And if that’s the case, how are we missing the boat with them, and how can we educate them or educate ourselves to solve those problems and answer those questions without them having to call or email in 800 times? I don’t know. I have no problem with them calling in at a high level. If they’re calling in that much or emailing in that much, clearly we’re not doing a good enough job solving their questions or solving their issues up front.

Austin Hall:

Or it could just be not the right fit.

Palmer Higgins:

Yeah. That’s why, when you were talking, it jogged my memory. You were talking about certain customers and certain reactions like I had a conversation about a customer today where it’s a husband and wife. They’re in a lawn care program with us, but they don’t want us to use any weed control products. We have a program designed for that. It’s called our pesticide-free program. We’ll swap you out of our traditional lawn care program and swap you into a pesticide-free program. And they refuse to go into that program.
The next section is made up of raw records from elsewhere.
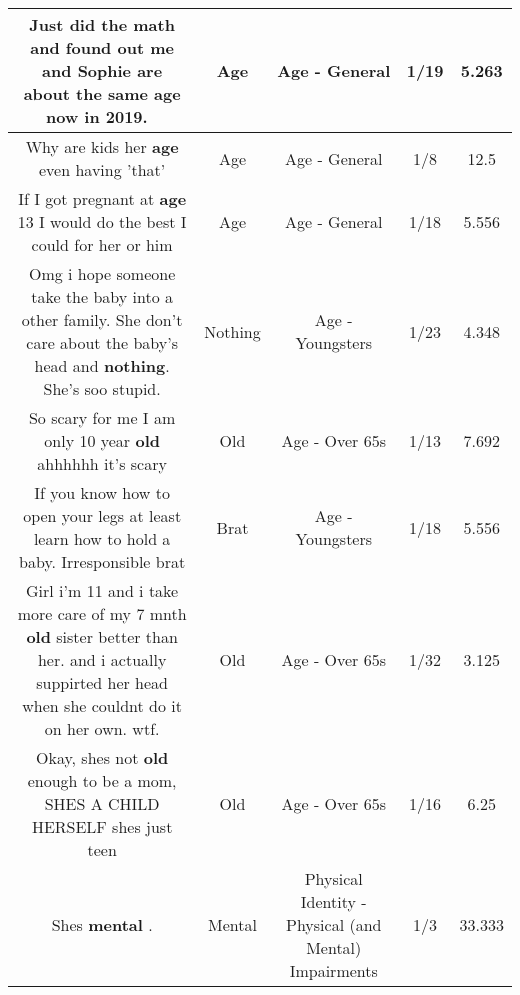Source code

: \documentclass[11pt]{article}
\newlength\mylength
\begin{document}
\begin{center}
\begin{longtable}{|C{.65\mylength}|C{.30\mylength}|C{.12\mylength}|C{.12\mylength}|C{.12\mylength}|}
  \small Just did the math and found out me and Sophie are about the same \textbf{age} now in 2019. 👀\normalsize   & Age & Age - General & 1/19 & 5.263 \\  \hline
  \small Why are kids her \textbf{age} even having 'that'\normalsize   & Age & Age - General & 1/8 & 12.5 \\  \hline
  \small If I got pregnant at \textbf{age} 13 I would do the best I could for her or him\normalsize   & Age & Age - General & 1/18 & 5.556 \\  \hline
  \small Omg i hope someone take the baby into a other family. She don't care about the baby's head and \textbf{nothing}. She's soo stupid.\normalsize   & Nothing & Age - Youngsters & 1/23 & 4.348 \\  \hline
  \small So scary for me I am only 10 year \textbf{old} ahhhhhh it's scary\normalsize   & Old & Age - Over 65s & 1/13 & 7.692 \\  \hline
  \small If you know how to open your legs at least learn how to hold a baby. Irresponsible brat\normalsize   & Brat & Age - Youngsters & 1/18 & 5.556 \\  \hline
  \small Girl i'm 11 and i take more care of my 7 mnth \textbf{old} sister better than her. and i actually suppirted her head when she couldnt do it on her own. wtf.\normalsize   & Old & Age - Over 65s & 1/32 & 3.125 \\  \hline
  \small Okay, shes not \textbf{old} enough to be a mom, SHES A CHILD HERSELF shes just teen\normalsize   & Old & Age - Over 65s & 1/16 & 6.25 \\  \hline
  \small Shes \textbf{mental} .\normalsize   & Mental & Physical Identity - Physical (and Mental) Impairments & 1/3 & 33.333 \\  \hline

\end{longtable}
\end{center}
\end{document}
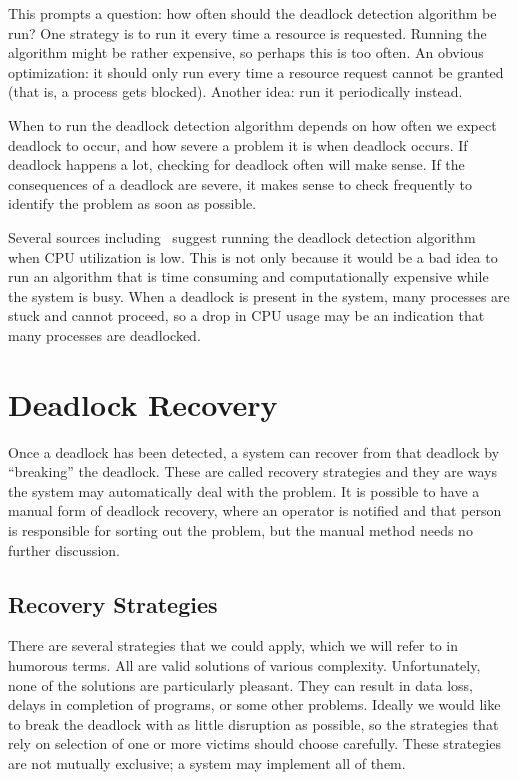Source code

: This prompts a question: how often should the deadlock detection algorithm be run? One strategy is to run it every time a resource is requested. Running the algorithm might be rather expensive, so perhaps this is too often. An obvious optimization: it should only run every time a resource request cannot be granted (that is, a process gets blocked). Another idea: run it periodically instead.

When to run the deadlock detection algorithm depends on how often we expect deadlock to occur, and how severe a problem it is when deadlock occurs. If deadlock happens a lot, checking for deadlock often will make sense. If the consequences of a deadlock are severe, it makes sense to check frequently to identify the problem as soon as possible.

Several sources including~\cite{mos} suggest running the deadlock detection algorithm when CPU utilization is low. This is not only because it would be a bad idea to run an algorithm that is time consuming and computationally expensive while the system is busy. When a deadlock is present in the system, many processes are stuck and cannot proceed, so a drop in CPU usage may be an indication that many processes are deadlocked.

\section*{Deadlock Recovery}
Once a deadlock has been detected, a system can recover from that deadlock by ``breaking'' the deadlock. These are called recovery strategies and they are ways the system may automatically deal with the problem. It is possible to have a manual form of deadlock recovery, where an operator is notified and that person is responsible for sorting out the problem, but the manual method needs no further discussion.

\subsection*{Recovery Strategies}
There are several strategies that we could apply, which we will refer to in humorous terms. All are valid solutions of various complexity. Unfortunately, none of the solutions are particularly pleasant. They can result in data loss, delays in completion of programs, or some other problems.  Ideally we would like to break the deadlock with as little disruption as possible, so the strategies that rely on selection of one or more victims should choose carefully. These strategies are not mutually exclusive; a system may implement all of them.


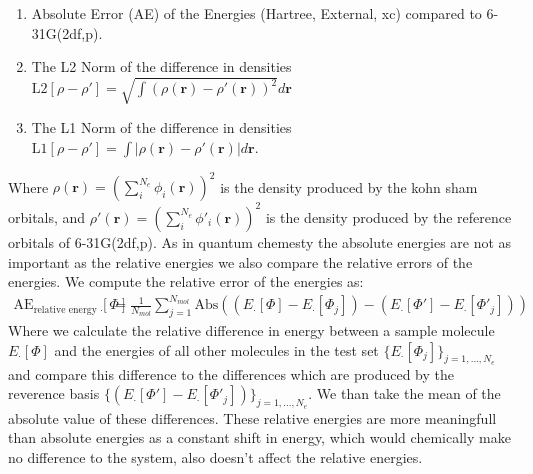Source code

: \begin{enumerate}
    \item Absolute Error (AE) of the Energies (Hartree, External, xc) compared to  6-31G(2df,p).
    \item The L2 Norm of the difference in densities $\text{L2}[\rho-\rho'] = \sqrt{\int (\rho(\mathbf{r})-\rho'(\mathbf{r}))^2} d\mathbf{r}$
    \item The L1 Norm of the difference in densities $\text{L1}[\rho-\rho'] = \int |\rho(\mathbf{r})-\rho'(\mathbf{r})| d\mathbf{r}$.
\end{enumerate}
Where $\rho(\mathbf{r} ) = (\sum_i^{N_e} \phi_i(\mathbf{r}))^2$ is the density produced by the kohn sham orbitals, and $\rho'(\mathbf{r}) = (\sum_i^{N_e} \phi'_i(\mathbf{r}))^2$ is the density produced by the reference orbitals of 6-31G(2df,p). As in quantum chemesty the absolute energies are not as important as the relative energies we also compare the relative errors of the energies. We compute the relative error of the energies as:
\begin{align}
    \text{AE}_{\text{relative energy } \cdot} [\Phi]  &= \frac{1}{N_{mol}}\sum_{j=1}^{N_{mol}}\text{Abs}\left((E_\cdot[\Phi]-E_\cdot[\Phi_j])-(E_\cdot[\Phi']-E_\cdot[\Phi'_j])\right)
\end{align}
Where we calculate the relative difference in energy between a sample molecule $E_\cdot[\Phi]$ and the energies of all other molecules in the test set $\{E_\cdot[\Phi_j]\}_{j=1,...,N_e}$ and compare this difference to the differences which are produced by the reverence basis $\{(E_\cdot[\Phi']-E_\cdot[\Phi'_j])\}_{j=1,...,N_e}$. We than take the mean of the absolute value of these differences. These relative energies are more meaningfull than absolute energies as a constant shift in energy, which would chemically make no difference to the system, also doesn't affect the relative energies.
And I have no idea why the team has no idea why almost every one of the team talks to this customer, and I’m thinking like, it doesn’t make sense to me. And so we’re gonna have to call that customer and understand like you’re in the wrong program. We can’t tell you we’re doing one thing but then do a different thing. Plus, we have a program that’s dedicated to this exact issue. So let’s just put you in that program and get you in the right structure. But maybe it’s just not the right fit. And I don’t know why I just heard about it today. It’s just a unique case and got me thinking.

Austin Hall:

Yeah, we don’t have a way of tracking that information in Aspire. We have done an analysis around our VoIP usage so we can track the number of calls that are coming into the office. We’ve usually used that to just understand how busy our team is and when they need extra support if we need to hire additional people or bring on temporary folks, the mapping that you’re talking about, the exercise of trying to tie back phone numbers to the customer list, there’s only a handful of people in your company. Maybe it’s the number one Palmer that can do that and do it well and do it effectively. This is a different topic, but trying to do that with our paid ad campaigns, this is the first year that we’ve really invested heavily in paid search in large part because of how successful it’s been for you and talking with you about your history with it.
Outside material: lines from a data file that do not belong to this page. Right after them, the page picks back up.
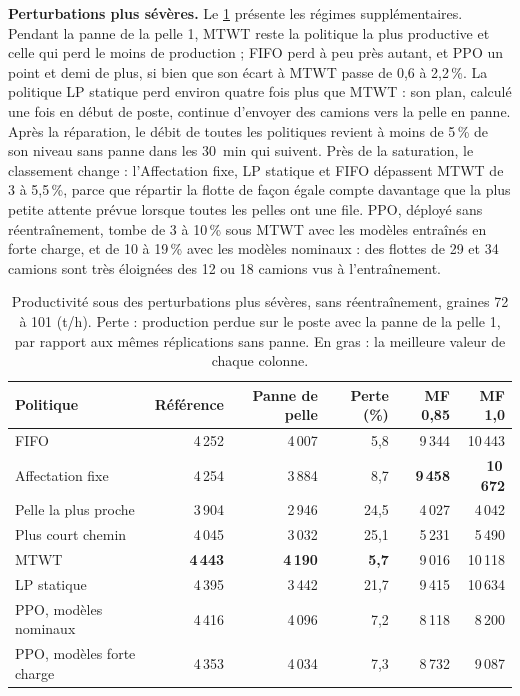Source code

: \documentclass[11pt,a4paper]{article}
\newif\ifcorrmarks
\newcommand{\corr}[1]{\ifcorrmarks\textcolor{corrcolor}{#1}\else#1\fi}
\newenvironment{corrbloc}{\par\ifcorrmarks\color{corrcolor}\fi}{\par}
\begin{document}
\begin{corrbloc}
\textbf{Perturbations plus sévères.} Le \cref{tab:disruptions} présente les régimes supplémentaires. Pendant la panne de la pelle 1, MTWT reste la politique la plus productive et celle qui perd le moins de production ; FIFO perd à peu près autant, et PPO un point et demi de plus, si bien que son écart à MTWT passe de 0,6 à 2,2\,\%. La politique \corr{LP statique} perd environ quatre fois plus que MTWT : son plan, calculé une fois en début de poste, continue d'envoyer des camions vers la pelle en panne. Après la réparation, le débit de toutes les politiques revient à moins de 5\,\% de son niveau sans panne dans les 30~min qui suivent. Près de la saturation, le classement change : l'Affectation fixe, \corr{LP statique} et FIFO dépassent MTWT de 3 à 5,5\,\%, parce que répartir la flotte de façon égale compte davantage que la plus petite attente prévue lorsque toutes les pelles ont une file. PPO, déployé sans réentraînement, tombe de 3 à 10\,\% sous MTWT avec les modèles entraînés en forte charge, et de 10 à 19\,\% avec les modèles nominaux : des flottes de 29 et 34 camions sont très éloignées des 12 ou 18 camions vus à l'entraînement.

\begin{table}[H]
\centering
\caption{Productivité sous des perturbations plus sévères, sans réentraînement, graines 72 à 101 (t/h). Perte : production perdue sur le poste avec la panne de la pelle 1, par rapport aux mêmes réplications sans panne. En gras : la meilleure valeur de chaque colonne.}
\label{tab:disruptions}
\small
\begin{tabular}{@{}lrrrrr@{}}
\toprule
\textbf{Politique} & \textbf{Référence} & \textbf{Panne de pelle} & \textbf{Perte (\%)} & \textbf{MF 0,85} & \textbf{MF 1,0} \\
\midrule
FIFO & 4\,252 & 4\,007 & 5{,}8 & 9\,344 & 10\,443 \\
Affectation fixe & 4\,254 & 3\,884 & 8{,}7 & \textbf{9\,458} & \textbf{10\,672} \\
Pelle la plus proche & 3\,904 & 2\,946 & 24{,}5 & 4\,027 & 4\,042 \\
Plus court chemin & 4\,045 & 3\,032 & 25{,}1 & 5\,231 & 5\,490 \\
MTWT & \textbf{4\,443} & \textbf{4\,190} & \textbf{5{,}7} & 9\,016 & 10\,118 \\
\corr{LP statique} & 4\,395 & 3\,442 & 21{,}7 & 9\,415 & 10\,634 \\
\midrule
PPO, modèles nominaux & 4\,416 & 4\,096 & 7{,}2 & 8\,118 & 8\,200 \\
PPO, modèles forte charge & 4\,353 & 4\,034 & 7{,}3 & 8\,732 & 9\,087 \\
\bottomrule
\end{tabular}
\end{table}
\end{corrbloc}
\end{document}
And we have great information in Google analytics around cost per lead and conversion rates. And we’re really happy with those figures, but what we can’t get visibility on without doing a lot of Excel analysis is are these clients are these leads that converted leads actually converting to customers. And when I’m trying to cross-reference phone numbers with information in our system, the home phone, and the office phone, I mean, there’s all kinds of Excel gymnastics, you have to jump around to try to get a directional answer. That’s something I’m really struggling with right now. So the idea of trying to do that for activity-based client communication is like, it’s gonna put me out of my misery.

Palmer Higgins:

I know. Well, look, we don’t do snow. So that’s why it’s like one of those winter projects. Luckily, there is definitely one other person at Mainely Grass who can do it by CFO and a GVP of Chenmarks. So maybe I’ll just dump that on him. It’s a good test.

Yeah. The lead thing we’ve talked about this before, but like the lead thing is something that we struggle with too, where we have this unbelievable data and clarity around who’s clicking what and how many people “convert,” which is for us filling out a lead form on our website, but then there’s this like a huge, absolute wall that like information cannot pass.

Because then it passes basically over an email into an inbox that it gets input into Real Green, where we then actually present them with a quote and try to convert them from there. So I’ve struggled with that. And I basically just do everything in aggregate. So I’m looking at what the cost for conversion is on the Google side. And then what the closing rate is on our side with associated numbers and costs to create an amalgamated cost of customer acquisition, but would love to see exactly, oh, Hey, like people who click this ad with this wording or through this copy are converting at a much higher rate to actual customers.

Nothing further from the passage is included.